Run Sigma rules against the evidence. Default rule directories now include both digger/rules/sigma/ AND the live SigmaHQ corpus cached by the sigmahq_corpus feed (when populated). Pass --dirs to add others.

loki

digger loki update [--target DIR]
digger loki status
digger loki scan --case-dir DIR

Clone/pull Florian Roth's signature-base, show what's loaded, and run the LOKI-style detector. See LOKI / signature-base.

hunt

digger hunt list [--tag TAG] [-v]
digger hunt run --case-dir DIR [--hunt IDS] [--tag TAG] [--severity LEVEL]
       [--out PATH] [--format html|md|json] [-v]

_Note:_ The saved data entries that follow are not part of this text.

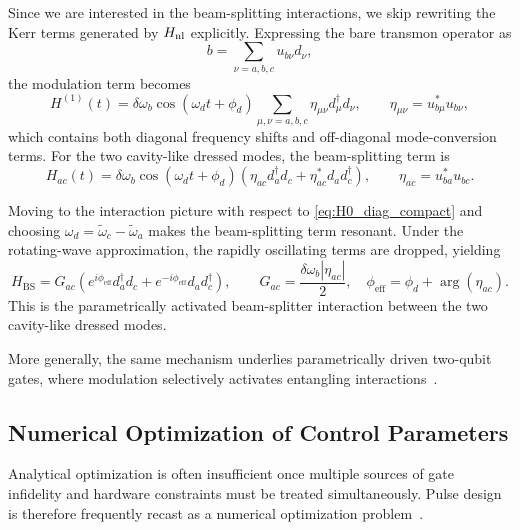 Since we are interested in the beam-splitting interactions, we skip rewriting the Kerr terms generated by \(H_{\rm nl}\) explicitly. Expressing the bare transmon operator as
\begin{equation}
    b = \sum_{\nu=a,b,c} u_{b\nu} d_\nu,
\end{equation}
the modulation term becomes
\begin{equation}
    H^{(1)}(t)
    =
    \delta\omega_b \cos(\omega_d t+\phi_d)
    \sum_{\mu,\nu=a,b,c}
    \eta_{\mu\nu} d_\mu^\dagger d_\nu,
    \qquad
    \eta_{\mu\nu}=u_{b\mu}^*u_{b\nu},
    \label{eq:H1_normalmode_compact}
\end{equation}
which contains both diagonal frequency shifts and off-diagonal mode-conversion terms. For the two cavity-like dressed modes, the beam-splitting term is
\begin{equation}
    H_{ac}(t)
    =
    \delta\omega_b \cos(\omega_d t+\phi_d)
    \left(
        \eta_{ac} d_a^\dagger d_c
        +
        \eta_{ac}^* d_a d_c^\dagger
    \right),
    \qquad
    \eta_{ac}=u_{ba}^*u_{bc}.
\end{equation}

Moving to the interaction picture with respect to \eqref{eq:H0_diag_compact} and choosing \(\omega_d=\tilde{\omega}_c-\tilde{\omega}_a\) makes the beam-splitting term resonant. Under the rotating-wave approximation, the rapidly oscillating terms are dropped, yielding
\begin{equation}
    H_{\mathrm{BS}}
    =
    G_{ac}
    \left(
        e^{i\phi_{\mathrm{eff}}} d_a^\dagger d_c
        +
        e^{-i\phi_{\mathrm{eff}}} d_a d_c^\dagger
    \right),
    \qquad
    G_{ac}=\frac{\delta\omega_b |\eta_{ac}|}{2},
    \quad
    \phi_{\mathrm{eff}}=\phi_d+\arg(\eta_{ac}).
\end{equation}
This is the parametrically activated beam-splitter interaction between the two cavity-like dressed modes. 

More generally, the same mechanism underlies parametrically driven two-qubit gates, where modulation selectively activates entangling interactions~\cite{Strand2013,Noguchi2020,Fasciati2024}.

\subsection{Numerical Optimization of Control Parameters}

Analytical optimization is often insufficient once multiple sources of gate infidelity and hardware constraints must be treated simultaneously. Pulse design is therefore frequently recast as a numerical optimization problem~\cite{Koch2022,Song2022,Werninghaus2021}. 

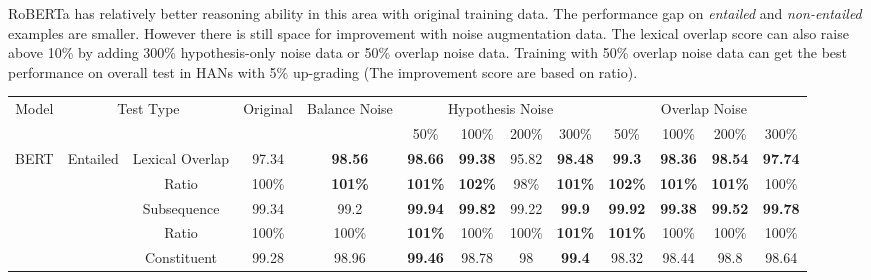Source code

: RoBERTa has relatively better reasoning ability in this area with original training data. 
The performance gap on \textit{entailed} and \textit{non-entailed} examples are smaller. 
However there is still space for improvement with noise augmentation data. 
The lexical overlap score can also raise above 10\% by adding 300\% hypothesis-only noise data 
or 50\% overlap noise data. Training with 50\% overlap noise data can get 
the best performance on overall test in HANs with 5\% up-grading (The improvement 
score are based on ratio). 





\begin{table}[]
\centering
\scriptsize
\begin{tabular}{|c|c|c|c|c|c|c|c|c|c|c|c|c|}
\hline
\multirow{2}{*}{Model}    & \multicolumn{2}{c|}{\multirow{2}{*}{Test Type}} & \multirow{2}{*}{Original} & \multirow{2}{*}{Balance Noise} & \multicolumn{4}{c|}{Hypothesis Noise} & \multicolumn{4}{c|}{Overlap Noise} \\ \cline{6-13} 
                          & \multicolumn{2}{c|}{}                           &                           &                                & 50\%    & 100\%   & 200\%   & 300\%   & 50\%    & 100\%  & 200\%  & 300\%  \\ \hline
\multirow{14}{*}{BERT}    & \multirow{6}{*}{Entailed}     & Lexical Overlap & 97.34                     & \bf 98.56                          & \bf 98.66   & \bf 99.38   & 95.82   & \bf 98.48   & \bf 99.3    &\bf 98.36  & \bf 98.54  & \bf 97.74  \\ \cline{3-13} 
                          &                               & Ratio           & 100\%                     & \bf 101\%                          & \bf 101\%   & \bf 102\%   & 98\%    & \bf 101\%   & \bf 102\%   &\bf 101\%  & \bf 101\%  & 100\%  \\ \cline{3-13} 
                          &                               & Subsequence     & 99.34                     & 99.2                           & \bf 99.94   & \bf 99.82   & 99.22   & \bf 99.9    & \bf 99.92   & \bf 99.38  & \bf 99.52  & \bf 99.78  \\ \cline{3-13} 
                          &                               & Ratio           & 100\%                     & 100\%                          & \bf 101\%   & 100\%   & 100\%   & \bf 101\%   & \bf 101\%   & 100\%  & 100\%  & 100\%  \\ \cline{3-13} 
                          &                               & Constituent     & 99.28                     & 98.96                          & \bf 99.46   & 98.78   & 98      & \bf 99.4    & 98.32   & 98.44  & 98.8   & 98.64  \\ \cline{3-13} 

\end{tabular}
\end{table}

Threat-hunting query library — exploratory tabular queries against the evidence store. See Threat hunting.

diff

digger diff --base BASE_CASE_DIR --new NEW_CASE_DIR
       [--out PATH] [--format html|md|json]

Compare two case directories. Reports added / removed / modified artifacts per collector, plus new / resolved / persisted / modified findings. Identity matching ignores volatile fields (pid, ephemeral ports, create time) so a re-spawned process doesn't show as new. See Case diff.

Environment variables

VariableEffect
DIGGER_FIPS_MODEIf set to 1/true/yes, enter FIPS mode automatically.
DIGGER_INTEL_DIROverride the intel cache location (default ~/.cache/digger/intel).
DIGGER_LLM_BASE_URLDefault base URL for AI triage.
DIGGER_LLM_MODELDefault model.
DIGGER_LLM_API_KEYAPI key (most local servers ignore this).
DIGGER_LLM_TEMPERATURESampling temperature (default 0.2).
DIGGER_LLM_MAX_TOKENSMax tokens in triage responses.
DIGGER_LLM_TIMEOUTHTTP timeout (seconds) per triage call.
DIGGER_TAXII_PASSWORDFallback for --password.
DIGGER_TAXII_TOKENFallback for --token.
DIGGER_SHAI_HULUD_URLOverride the Shai-Hulud package list URL.
GITHUB_TOKENUsed for GitHub Advisory feed if set.